▶ Goal of the exercise:
Produce the records below again, word for word, but stop after the line that contains "## Precedence".

□ □ □ □

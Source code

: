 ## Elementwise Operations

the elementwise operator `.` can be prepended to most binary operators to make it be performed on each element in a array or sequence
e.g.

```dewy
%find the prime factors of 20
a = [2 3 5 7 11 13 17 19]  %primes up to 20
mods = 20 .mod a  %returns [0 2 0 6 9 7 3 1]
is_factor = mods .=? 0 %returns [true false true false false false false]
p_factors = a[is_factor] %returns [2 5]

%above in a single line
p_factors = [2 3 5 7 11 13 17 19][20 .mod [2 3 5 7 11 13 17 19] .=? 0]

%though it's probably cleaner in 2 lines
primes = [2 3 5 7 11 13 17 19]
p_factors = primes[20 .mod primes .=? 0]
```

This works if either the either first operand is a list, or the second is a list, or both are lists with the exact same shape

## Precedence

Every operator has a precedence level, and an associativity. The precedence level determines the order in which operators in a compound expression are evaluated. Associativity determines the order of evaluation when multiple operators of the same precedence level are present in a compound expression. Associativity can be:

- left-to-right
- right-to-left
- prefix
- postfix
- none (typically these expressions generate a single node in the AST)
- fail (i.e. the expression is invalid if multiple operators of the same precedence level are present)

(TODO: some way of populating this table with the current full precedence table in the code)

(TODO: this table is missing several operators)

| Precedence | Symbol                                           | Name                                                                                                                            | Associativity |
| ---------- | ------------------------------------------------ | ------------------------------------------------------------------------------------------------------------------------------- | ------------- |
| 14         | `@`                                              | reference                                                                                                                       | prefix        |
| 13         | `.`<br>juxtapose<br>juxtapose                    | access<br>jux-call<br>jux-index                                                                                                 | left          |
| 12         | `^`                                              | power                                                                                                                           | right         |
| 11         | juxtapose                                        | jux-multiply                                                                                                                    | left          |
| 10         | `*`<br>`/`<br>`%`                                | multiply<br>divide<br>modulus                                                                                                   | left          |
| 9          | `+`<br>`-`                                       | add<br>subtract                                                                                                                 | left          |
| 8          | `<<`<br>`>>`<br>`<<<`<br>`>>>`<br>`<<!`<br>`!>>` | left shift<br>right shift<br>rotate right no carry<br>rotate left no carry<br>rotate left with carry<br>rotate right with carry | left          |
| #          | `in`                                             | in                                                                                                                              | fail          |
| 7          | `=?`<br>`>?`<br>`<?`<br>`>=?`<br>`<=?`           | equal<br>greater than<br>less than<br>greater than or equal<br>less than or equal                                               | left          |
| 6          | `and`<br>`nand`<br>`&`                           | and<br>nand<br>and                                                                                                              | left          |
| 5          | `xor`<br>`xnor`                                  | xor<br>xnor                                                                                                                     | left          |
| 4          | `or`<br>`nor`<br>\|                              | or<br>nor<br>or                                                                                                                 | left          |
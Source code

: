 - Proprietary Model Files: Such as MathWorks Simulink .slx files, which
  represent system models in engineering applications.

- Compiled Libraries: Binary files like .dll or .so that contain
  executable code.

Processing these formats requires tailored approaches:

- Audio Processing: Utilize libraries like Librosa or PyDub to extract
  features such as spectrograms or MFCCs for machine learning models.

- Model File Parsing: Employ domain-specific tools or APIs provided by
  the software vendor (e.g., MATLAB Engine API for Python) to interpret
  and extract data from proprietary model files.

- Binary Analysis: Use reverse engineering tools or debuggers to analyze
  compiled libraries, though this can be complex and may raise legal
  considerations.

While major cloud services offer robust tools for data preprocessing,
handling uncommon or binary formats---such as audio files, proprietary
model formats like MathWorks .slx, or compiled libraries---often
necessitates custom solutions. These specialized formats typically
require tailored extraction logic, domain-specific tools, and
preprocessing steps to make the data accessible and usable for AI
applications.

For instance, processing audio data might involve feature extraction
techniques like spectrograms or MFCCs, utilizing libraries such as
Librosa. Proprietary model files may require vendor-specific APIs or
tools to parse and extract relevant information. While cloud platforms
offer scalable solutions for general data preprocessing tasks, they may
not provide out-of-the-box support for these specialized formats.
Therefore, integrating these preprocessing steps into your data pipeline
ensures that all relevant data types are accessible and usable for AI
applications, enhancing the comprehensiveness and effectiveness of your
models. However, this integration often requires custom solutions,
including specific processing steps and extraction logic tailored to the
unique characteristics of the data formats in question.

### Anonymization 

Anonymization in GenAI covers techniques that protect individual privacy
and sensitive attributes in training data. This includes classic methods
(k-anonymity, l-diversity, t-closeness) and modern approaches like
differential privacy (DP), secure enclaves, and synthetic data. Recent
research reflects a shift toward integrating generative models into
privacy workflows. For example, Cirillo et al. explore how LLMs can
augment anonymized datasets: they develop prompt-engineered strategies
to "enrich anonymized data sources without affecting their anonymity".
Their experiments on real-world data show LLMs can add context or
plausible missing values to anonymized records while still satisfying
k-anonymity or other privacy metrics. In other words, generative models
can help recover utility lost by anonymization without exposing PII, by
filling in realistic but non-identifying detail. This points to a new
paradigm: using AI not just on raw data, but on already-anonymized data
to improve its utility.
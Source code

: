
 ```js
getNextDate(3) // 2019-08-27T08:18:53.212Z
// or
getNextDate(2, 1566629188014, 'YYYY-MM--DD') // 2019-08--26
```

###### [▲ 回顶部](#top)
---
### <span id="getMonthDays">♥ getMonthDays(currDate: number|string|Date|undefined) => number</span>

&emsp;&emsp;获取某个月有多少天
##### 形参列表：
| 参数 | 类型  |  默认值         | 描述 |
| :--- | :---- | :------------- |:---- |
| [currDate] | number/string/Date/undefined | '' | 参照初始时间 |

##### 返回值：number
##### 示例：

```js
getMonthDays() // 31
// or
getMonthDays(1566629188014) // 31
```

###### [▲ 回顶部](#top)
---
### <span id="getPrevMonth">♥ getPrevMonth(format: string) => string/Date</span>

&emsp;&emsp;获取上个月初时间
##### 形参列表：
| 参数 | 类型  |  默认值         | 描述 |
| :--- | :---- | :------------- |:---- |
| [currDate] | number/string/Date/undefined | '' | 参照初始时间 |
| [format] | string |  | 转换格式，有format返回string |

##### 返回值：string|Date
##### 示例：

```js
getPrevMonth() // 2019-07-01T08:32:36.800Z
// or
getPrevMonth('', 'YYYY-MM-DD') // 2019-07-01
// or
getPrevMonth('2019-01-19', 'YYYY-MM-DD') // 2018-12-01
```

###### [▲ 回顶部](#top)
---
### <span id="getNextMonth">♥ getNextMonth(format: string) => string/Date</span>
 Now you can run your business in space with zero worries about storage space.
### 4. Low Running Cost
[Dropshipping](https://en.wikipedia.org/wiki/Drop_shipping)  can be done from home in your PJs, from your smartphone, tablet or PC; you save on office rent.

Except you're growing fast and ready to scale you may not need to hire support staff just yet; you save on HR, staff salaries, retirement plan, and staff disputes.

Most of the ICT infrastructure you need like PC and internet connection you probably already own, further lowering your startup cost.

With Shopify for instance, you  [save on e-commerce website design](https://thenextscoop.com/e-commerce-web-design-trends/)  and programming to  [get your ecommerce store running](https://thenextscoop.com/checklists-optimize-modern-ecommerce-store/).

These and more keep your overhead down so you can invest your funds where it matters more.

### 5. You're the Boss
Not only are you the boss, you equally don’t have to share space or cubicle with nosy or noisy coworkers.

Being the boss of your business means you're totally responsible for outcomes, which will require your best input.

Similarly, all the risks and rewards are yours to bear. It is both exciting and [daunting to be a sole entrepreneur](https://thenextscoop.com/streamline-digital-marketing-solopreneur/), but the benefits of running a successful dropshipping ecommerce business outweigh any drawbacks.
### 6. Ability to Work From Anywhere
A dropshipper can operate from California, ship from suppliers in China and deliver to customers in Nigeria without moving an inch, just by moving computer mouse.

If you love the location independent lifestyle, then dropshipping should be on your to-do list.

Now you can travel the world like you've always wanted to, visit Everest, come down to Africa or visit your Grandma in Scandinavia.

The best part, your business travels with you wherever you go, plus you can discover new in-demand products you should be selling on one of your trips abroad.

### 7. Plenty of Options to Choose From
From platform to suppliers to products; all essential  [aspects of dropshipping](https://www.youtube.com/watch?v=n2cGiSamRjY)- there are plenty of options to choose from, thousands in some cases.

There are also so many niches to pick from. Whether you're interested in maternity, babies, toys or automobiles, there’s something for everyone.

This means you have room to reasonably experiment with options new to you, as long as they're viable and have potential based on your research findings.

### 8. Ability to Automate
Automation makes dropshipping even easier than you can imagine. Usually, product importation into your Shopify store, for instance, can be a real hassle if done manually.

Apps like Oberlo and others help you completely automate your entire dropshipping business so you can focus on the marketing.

□ □ □ □

▶ Response box:
Source code

: ## Elementwise Operations

the elementwise operator `.` can be prepended to most binary operators to make it be performed on each element in a array or sequence
e.g.

```dewy
%find the prime factors of 20
a = [2 3 5 7 11 13 17 19]  %primes up to 20
mods = 20 .mod a  %returns [0 2 0 6 9 7 3 1]
is_factor = mods .=? 0 %returns [true false true false false false false]
p_factors = a[is_factor] %returns [2 5]

%above in a single line
p_factors = [2 3 5 7 11 13 17 19][20 .mod [2 3 5 7 11 13 17 19] .=? 0]

%though it's probably cleaner in 2 lines
primes = [2 3 5 7 11 13 17 19]
p_factors = primes[20 .mod primes .=? 0]
```

This works if either the either first operand is a list, or the second is a list, or both are lists with the exact same shape

## Precedence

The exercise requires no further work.